Directions:
Would you copy the lines below exactly and omit the images?

Data supplied:
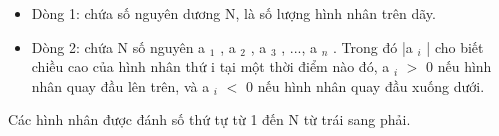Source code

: \begin{itemize}
	\item     Dòng 1: chứa số nguyên dương N, là số lượng hình nhân trên dãy.   
	\item     Dòng 2: chứa N số nguyên a    $_     1    $    , a    $_     2    $    , a    $_     3    $    , ..., a    $_     n    $    . Trong đó |a    $_     i    $    | cho biết chiều cao của hình nhân thứ i tại một thời điểm nào đó, a    $_     i    $    $>$ 0 nếu hình nhân quay đầu lên trên, và a    $_     i    $    $<$ 0 nếu hình nhân quay đầu xuống dưới.   
\end{itemize}

   Các hình nhân được đánh số thứ tự từ 1 đến N từ trái sang phải.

Finished task:
Source code

: \begin{itemize}
	\item     Dòng 1: chứa số nguyên dương N, là số lượng hình nhân trên dãy.   
	\item     Dòng 2: chứa N số nguyên a    $_     1    $    , a    $_     2    $    , a    $_     3    $    , ..., a    $_     n    $    . Trong đó |a    $_     i    $    | cho biết chiều cao của hình nhân thứ i tại một thời điểm nào đó, a    $_     i    $    $>$ 0 nếu hình nhân quay đầu lên trên, và a    $_     i    $    $<$ 0 nếu hình nhân quay đầu xuống dưới.   
\end{itemize}

   Các hình nhân được đánh số thứ tự từ 1 đến N từ trái sang phải.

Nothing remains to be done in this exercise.